Science & Technology

Uncovering the mysteries of deep space with CHIME

For the first time ever, the Canadian Hydrogen Intensity Mapping Experiment (CHIME) telescope detected a repeating fast radio burst (FRB) that follows a regular 16-day cycle. The Feb. 13 discovery comes a month after the CHIME telescope detected the second ever FRB from deep space. It adds a new clue to the mystery of FRBs, indicating that they could orbit celestial bodies or emit from objects that have some sort of cyclical routine. 

First observed in 2007, FRBs are very intense, short bursts of radio waves produced from unidentified bodies in outer space. These detections represent new and unknown astrophysical phenomena and can provide answers to previously detected radio waves, whose sources were once a complete mystery.

A group of over 50 scientists from universities across Canada first used CHIME in 2017. One such scientist was Victoria Kaspi, a  professor in the Department of Physics at McGill. Kaspi explained how the telescope works and how it manages to translate signals obtained from billions of light years away. 

“CHIME is made of cylindrical reflectors that reflect the radio waves coming from the overhead sky into 1,024 antennas that are suspended above the reflector surfaces,” Kaspi wrote in an email to The McGill Tribune. “These antennas are then read out into sophisticated electronics […] and then a custom-built supercomputer.”

Kaspi noted how the supercomputer spewed out data that she and her team would then have to search through in real time to detect the presence of FRBs. Using sophisticated software, including artificial intelligence (AI) algorithms, researchers were successfully able to reveal an FRB. 

FRBs, when detected, only last a few milliseconds. Though not completely understood, Kaspi explained that scientists are increasingly discovering FRBs, suggesting they are very common in the universe. 

“FRBs can be used as novel radio probes of the structure of the universe,” Kaspi wrote.

Using telescopes like CHIME, scientists are discovering that FRBs come from ‘special’ regions of the universe, representing very powerful explosions like supernovas or even black holes. 

Another key concept observed in this experiment was the scattering of detected FRBs. Scattering, as the name suggests, is when waves or particles hit a new medium and disperse in different directions. This physical phenomenon is most commonly seen in light when it hits a surface. The scattering of FRBs led Kaspi’s team to conclude that the bursts represent large astrophysical bodies in places far outside our galaxy. The pattern of scattering indicates what material the FRBs have passed through on their journey to Earth.

“We found that the shapes of the first few bursts indicate that the radio waves in many cases were mildly scattered by plasma, and that this plasma must be different from the plasma we typically find between galaxies,” Kaspi wrote. “[FRBs] provide brief ‘snapshots’ through the plasma in the intergalactic medium as well as in the haloes of intervening galaxies.”

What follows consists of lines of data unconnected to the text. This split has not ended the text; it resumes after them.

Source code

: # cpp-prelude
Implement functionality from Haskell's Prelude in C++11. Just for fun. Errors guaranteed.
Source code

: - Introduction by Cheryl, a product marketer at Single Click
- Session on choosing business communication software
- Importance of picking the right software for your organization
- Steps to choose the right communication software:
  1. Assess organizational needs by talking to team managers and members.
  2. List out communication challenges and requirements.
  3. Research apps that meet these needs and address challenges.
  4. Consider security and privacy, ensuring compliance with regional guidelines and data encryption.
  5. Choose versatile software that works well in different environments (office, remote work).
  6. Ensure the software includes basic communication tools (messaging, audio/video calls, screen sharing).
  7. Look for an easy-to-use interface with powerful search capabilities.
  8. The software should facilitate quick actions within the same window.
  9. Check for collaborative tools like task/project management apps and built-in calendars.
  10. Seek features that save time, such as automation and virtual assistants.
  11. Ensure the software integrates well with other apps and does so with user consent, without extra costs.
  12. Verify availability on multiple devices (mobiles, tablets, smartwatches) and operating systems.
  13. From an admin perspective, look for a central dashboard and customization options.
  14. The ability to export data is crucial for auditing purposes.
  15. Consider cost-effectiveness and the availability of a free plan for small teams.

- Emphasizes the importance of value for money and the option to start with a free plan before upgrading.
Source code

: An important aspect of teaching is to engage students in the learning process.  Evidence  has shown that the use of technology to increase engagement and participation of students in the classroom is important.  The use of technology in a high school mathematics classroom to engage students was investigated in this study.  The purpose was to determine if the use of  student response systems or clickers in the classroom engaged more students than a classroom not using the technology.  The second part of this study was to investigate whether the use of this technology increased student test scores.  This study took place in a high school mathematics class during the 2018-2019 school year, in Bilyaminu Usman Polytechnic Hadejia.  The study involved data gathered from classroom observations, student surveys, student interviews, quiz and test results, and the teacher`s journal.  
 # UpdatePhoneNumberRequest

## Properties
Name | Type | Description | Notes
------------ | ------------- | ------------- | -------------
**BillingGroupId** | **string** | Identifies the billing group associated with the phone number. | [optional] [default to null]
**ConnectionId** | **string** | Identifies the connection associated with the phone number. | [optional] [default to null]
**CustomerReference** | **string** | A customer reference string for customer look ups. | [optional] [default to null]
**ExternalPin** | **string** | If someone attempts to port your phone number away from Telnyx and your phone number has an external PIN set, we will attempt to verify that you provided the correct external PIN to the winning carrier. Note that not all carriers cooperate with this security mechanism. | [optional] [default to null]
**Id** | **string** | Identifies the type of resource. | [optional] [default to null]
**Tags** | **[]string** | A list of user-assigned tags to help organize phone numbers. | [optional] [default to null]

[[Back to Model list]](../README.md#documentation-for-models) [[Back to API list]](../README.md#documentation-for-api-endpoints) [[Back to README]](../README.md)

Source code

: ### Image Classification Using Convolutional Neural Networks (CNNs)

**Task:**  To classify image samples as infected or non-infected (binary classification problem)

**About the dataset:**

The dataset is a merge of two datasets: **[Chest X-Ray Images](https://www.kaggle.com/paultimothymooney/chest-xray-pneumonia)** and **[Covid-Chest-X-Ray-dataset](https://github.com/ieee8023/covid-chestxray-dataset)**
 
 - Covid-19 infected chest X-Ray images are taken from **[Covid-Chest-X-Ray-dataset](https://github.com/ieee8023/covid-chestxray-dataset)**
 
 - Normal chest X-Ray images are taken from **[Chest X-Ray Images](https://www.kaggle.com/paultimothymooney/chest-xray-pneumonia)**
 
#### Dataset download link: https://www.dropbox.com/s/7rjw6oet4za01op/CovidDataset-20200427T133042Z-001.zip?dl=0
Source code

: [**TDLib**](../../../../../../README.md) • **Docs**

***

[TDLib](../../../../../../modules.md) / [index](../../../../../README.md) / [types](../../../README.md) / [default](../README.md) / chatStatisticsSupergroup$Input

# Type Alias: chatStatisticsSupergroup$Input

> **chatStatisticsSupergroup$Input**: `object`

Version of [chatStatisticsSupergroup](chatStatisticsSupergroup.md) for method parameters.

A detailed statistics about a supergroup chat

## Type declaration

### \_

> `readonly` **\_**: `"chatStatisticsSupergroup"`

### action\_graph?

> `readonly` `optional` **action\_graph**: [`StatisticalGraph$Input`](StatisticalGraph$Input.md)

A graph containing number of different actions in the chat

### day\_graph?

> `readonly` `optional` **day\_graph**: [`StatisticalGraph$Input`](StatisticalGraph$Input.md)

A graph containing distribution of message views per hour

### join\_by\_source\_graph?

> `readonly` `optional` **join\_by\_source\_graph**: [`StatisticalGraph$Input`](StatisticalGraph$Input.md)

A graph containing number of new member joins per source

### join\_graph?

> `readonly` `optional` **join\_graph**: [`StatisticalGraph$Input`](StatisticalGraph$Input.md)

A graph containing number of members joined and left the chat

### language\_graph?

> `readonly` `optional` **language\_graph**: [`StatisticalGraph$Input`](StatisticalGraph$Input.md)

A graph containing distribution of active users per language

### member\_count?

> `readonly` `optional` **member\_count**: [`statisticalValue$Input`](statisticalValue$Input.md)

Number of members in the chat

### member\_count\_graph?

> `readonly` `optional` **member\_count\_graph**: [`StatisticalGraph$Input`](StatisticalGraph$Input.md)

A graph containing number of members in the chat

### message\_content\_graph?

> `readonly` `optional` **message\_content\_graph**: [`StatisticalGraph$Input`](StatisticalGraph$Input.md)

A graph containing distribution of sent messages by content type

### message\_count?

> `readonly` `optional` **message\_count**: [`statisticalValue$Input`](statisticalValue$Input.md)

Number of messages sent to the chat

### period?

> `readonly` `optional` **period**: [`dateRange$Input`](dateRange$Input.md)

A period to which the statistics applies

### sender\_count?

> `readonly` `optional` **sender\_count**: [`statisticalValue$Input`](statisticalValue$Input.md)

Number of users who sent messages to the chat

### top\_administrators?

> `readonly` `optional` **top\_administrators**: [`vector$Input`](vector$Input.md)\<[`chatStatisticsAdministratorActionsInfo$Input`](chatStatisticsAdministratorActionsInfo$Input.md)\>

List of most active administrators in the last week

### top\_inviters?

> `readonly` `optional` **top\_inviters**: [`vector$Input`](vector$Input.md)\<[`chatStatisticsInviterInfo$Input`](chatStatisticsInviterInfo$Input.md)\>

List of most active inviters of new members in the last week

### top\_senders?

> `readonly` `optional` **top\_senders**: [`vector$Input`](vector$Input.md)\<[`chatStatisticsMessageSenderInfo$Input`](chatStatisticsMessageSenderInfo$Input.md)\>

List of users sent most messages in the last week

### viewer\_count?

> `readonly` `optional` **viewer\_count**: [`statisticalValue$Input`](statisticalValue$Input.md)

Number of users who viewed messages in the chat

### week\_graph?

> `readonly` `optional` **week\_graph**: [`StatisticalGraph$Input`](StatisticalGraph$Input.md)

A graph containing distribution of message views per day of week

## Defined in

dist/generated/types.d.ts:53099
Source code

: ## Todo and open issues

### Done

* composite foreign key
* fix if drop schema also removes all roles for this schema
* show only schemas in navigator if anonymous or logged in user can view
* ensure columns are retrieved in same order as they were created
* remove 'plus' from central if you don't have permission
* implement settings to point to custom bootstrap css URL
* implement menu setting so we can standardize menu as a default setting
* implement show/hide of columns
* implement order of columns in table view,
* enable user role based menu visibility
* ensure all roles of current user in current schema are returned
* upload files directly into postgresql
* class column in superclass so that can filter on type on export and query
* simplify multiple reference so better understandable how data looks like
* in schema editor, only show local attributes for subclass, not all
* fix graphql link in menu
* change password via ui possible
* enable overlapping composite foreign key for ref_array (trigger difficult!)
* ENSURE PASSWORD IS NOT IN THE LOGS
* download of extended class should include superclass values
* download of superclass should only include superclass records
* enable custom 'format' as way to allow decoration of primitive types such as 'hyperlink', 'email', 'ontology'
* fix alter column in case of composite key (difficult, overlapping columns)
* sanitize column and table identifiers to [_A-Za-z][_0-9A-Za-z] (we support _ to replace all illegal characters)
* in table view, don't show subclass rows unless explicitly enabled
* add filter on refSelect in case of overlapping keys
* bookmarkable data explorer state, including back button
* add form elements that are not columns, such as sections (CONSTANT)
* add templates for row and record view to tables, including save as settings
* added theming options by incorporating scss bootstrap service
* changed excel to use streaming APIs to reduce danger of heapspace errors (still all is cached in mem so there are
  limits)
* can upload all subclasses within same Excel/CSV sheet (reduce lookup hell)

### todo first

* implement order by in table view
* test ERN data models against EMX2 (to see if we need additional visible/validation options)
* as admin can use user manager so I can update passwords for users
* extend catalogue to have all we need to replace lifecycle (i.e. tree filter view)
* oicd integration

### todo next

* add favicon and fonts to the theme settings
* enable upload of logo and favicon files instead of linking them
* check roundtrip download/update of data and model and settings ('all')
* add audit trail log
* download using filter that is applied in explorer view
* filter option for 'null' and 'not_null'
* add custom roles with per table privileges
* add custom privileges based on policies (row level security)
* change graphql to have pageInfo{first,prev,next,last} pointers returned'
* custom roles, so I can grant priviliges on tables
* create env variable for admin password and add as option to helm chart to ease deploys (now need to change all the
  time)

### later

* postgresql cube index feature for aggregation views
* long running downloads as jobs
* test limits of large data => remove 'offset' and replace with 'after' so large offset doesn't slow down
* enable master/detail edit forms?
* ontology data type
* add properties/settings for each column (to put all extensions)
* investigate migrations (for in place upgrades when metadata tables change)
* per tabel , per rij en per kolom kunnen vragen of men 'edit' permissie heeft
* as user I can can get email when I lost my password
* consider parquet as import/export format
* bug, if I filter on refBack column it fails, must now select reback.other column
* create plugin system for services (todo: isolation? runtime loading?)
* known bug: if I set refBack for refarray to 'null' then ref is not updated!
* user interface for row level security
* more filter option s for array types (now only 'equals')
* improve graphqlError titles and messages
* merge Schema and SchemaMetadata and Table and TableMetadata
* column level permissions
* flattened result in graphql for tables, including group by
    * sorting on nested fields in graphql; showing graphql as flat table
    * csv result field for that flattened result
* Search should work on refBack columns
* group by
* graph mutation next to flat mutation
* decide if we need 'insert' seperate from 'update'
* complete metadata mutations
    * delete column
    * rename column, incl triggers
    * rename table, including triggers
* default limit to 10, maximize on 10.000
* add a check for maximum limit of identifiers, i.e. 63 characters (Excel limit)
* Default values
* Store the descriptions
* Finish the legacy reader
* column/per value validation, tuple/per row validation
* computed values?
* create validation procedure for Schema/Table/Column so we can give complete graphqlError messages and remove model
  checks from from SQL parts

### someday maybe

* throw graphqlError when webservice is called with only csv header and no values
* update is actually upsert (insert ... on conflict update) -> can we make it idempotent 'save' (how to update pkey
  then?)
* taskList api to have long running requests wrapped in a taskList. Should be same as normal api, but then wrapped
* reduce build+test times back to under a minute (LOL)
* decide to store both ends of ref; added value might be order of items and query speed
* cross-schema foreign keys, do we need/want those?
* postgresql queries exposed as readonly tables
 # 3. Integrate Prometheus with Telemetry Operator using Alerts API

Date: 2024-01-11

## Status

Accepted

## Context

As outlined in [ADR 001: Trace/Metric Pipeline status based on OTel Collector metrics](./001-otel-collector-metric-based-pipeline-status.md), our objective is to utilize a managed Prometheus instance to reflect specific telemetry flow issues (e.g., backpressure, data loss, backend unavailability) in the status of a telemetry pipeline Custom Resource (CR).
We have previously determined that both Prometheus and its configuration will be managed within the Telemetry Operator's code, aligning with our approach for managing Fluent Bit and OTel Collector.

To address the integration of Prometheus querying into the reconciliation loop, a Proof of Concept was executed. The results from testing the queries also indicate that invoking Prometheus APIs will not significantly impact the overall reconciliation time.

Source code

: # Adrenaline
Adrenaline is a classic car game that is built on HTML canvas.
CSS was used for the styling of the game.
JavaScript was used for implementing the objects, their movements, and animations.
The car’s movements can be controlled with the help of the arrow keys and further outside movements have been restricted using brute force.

Since the discovery of the second FRB, hundreds more have been detected and are now being analyzed to understand why they occur and the physics behind the astrophysical explosions that they represent. 

Kaspi explained that researchers are also attempting to make sense of  the environment from where FRBs originate, which, when better understood, could provide new ideas for what is going on in the depths of  outer space.